(Action item) Filter the records down to the lines that hold the word "class", and copy each of those lines.

-- Records for processing follows --

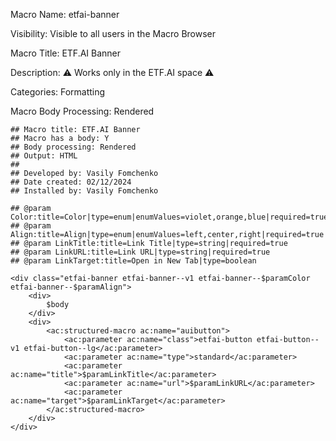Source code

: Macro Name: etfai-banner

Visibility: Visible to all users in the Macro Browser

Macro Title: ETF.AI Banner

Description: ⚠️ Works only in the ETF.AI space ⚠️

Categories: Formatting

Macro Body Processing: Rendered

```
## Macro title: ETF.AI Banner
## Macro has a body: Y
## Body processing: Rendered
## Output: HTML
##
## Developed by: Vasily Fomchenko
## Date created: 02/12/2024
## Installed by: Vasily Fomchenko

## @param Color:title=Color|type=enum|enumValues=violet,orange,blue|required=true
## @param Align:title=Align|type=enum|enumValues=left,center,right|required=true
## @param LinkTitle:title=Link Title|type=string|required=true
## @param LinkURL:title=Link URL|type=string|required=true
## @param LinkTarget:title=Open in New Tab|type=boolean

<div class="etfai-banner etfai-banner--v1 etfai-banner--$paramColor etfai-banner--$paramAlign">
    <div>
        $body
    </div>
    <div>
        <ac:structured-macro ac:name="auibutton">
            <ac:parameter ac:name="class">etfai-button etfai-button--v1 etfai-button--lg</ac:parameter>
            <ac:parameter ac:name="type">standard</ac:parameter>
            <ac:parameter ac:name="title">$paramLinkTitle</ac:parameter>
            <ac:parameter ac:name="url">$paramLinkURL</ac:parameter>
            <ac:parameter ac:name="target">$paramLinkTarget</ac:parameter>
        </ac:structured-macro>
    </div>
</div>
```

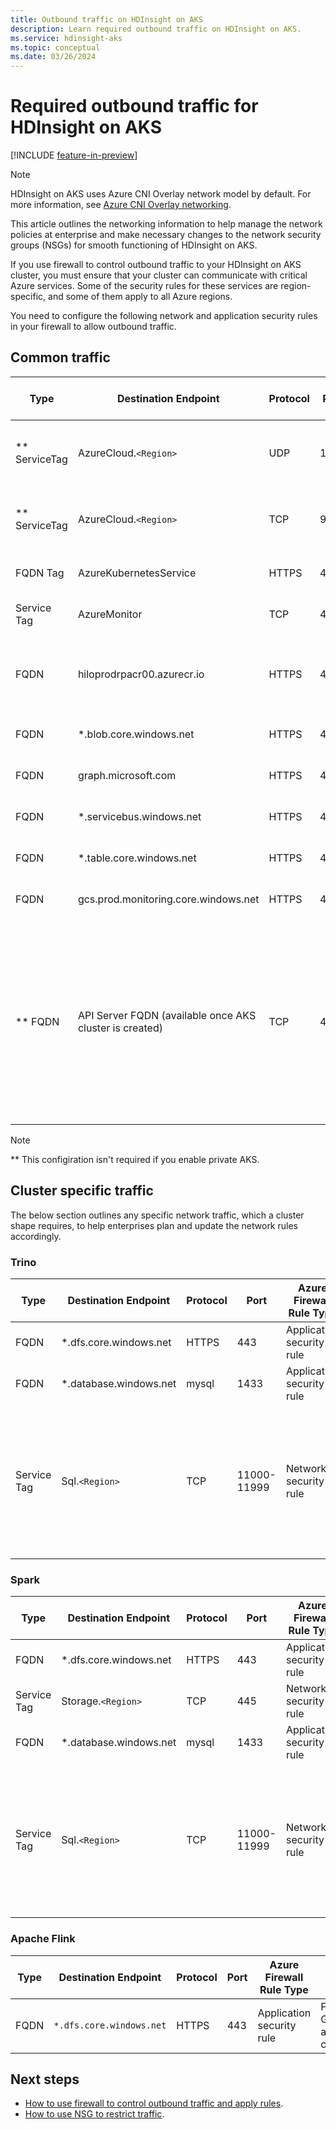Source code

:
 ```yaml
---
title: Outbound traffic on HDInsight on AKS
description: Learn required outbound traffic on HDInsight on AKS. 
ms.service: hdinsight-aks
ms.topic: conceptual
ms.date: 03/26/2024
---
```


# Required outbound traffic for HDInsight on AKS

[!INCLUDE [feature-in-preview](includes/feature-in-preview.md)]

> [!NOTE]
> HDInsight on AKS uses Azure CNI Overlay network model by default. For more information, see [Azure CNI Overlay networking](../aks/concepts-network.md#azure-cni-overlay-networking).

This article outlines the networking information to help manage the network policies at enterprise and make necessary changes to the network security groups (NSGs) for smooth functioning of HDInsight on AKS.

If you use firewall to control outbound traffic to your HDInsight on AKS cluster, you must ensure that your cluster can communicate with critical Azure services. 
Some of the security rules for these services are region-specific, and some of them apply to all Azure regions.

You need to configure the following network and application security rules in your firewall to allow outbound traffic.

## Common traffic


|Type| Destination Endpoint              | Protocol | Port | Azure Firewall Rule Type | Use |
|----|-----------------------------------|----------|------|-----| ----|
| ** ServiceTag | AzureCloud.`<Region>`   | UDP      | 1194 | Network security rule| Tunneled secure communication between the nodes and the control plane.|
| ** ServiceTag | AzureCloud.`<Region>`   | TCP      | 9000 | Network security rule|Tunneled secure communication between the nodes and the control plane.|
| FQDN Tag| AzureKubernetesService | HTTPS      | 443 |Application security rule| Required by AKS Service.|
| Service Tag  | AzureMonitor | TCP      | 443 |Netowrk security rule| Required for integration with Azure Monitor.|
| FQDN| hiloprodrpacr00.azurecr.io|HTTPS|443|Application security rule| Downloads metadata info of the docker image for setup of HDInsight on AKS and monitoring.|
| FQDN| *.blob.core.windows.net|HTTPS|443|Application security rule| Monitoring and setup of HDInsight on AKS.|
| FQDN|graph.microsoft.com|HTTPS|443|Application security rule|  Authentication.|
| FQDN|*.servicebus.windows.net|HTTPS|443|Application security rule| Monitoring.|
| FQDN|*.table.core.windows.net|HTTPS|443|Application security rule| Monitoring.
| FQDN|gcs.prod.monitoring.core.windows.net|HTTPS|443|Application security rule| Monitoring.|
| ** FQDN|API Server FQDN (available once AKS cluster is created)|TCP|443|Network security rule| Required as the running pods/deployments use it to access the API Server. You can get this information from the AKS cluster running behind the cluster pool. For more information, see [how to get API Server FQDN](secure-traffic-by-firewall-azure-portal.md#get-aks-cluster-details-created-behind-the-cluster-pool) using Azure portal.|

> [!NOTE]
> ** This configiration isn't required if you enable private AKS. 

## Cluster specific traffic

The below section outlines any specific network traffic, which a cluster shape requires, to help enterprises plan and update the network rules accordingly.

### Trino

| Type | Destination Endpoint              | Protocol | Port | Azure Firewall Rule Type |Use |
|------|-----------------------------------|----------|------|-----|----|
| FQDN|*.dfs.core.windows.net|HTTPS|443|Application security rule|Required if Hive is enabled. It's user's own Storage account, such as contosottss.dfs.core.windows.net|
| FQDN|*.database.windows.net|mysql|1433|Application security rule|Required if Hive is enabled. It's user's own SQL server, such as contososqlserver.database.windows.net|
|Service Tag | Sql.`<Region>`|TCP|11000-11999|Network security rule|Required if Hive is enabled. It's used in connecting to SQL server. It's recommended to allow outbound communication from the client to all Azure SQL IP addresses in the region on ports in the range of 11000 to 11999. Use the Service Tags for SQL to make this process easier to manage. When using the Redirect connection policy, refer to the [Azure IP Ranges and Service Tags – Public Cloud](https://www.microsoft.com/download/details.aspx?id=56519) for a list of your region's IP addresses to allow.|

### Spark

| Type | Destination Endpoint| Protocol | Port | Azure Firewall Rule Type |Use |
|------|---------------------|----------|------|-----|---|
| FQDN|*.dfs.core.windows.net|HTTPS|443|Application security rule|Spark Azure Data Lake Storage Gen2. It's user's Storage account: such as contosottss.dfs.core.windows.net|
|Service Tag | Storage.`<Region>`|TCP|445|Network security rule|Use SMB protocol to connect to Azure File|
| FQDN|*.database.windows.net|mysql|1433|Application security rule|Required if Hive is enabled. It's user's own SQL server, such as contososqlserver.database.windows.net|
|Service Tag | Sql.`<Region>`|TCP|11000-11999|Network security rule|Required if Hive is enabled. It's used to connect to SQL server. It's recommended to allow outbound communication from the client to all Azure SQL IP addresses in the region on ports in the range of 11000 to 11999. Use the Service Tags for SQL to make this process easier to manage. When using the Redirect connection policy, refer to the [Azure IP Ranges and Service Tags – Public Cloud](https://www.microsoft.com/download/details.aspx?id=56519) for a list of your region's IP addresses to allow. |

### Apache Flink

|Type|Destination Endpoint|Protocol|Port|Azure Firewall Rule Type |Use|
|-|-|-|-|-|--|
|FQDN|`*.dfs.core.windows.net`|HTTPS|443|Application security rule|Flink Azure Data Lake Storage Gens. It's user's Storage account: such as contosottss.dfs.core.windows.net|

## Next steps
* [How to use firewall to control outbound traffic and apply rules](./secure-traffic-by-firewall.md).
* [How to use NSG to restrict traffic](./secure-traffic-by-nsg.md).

-- Records for processing concluded --

(Finished exercise)
<div class="etfai-banner etfai-banner--v1 etfai-banner--$paramColor etfai-banner--$paramAlign">
            <ac:parameter ac:name="class">etfai-button etfai-button--v1 etfai-button--lg</ac:parameter>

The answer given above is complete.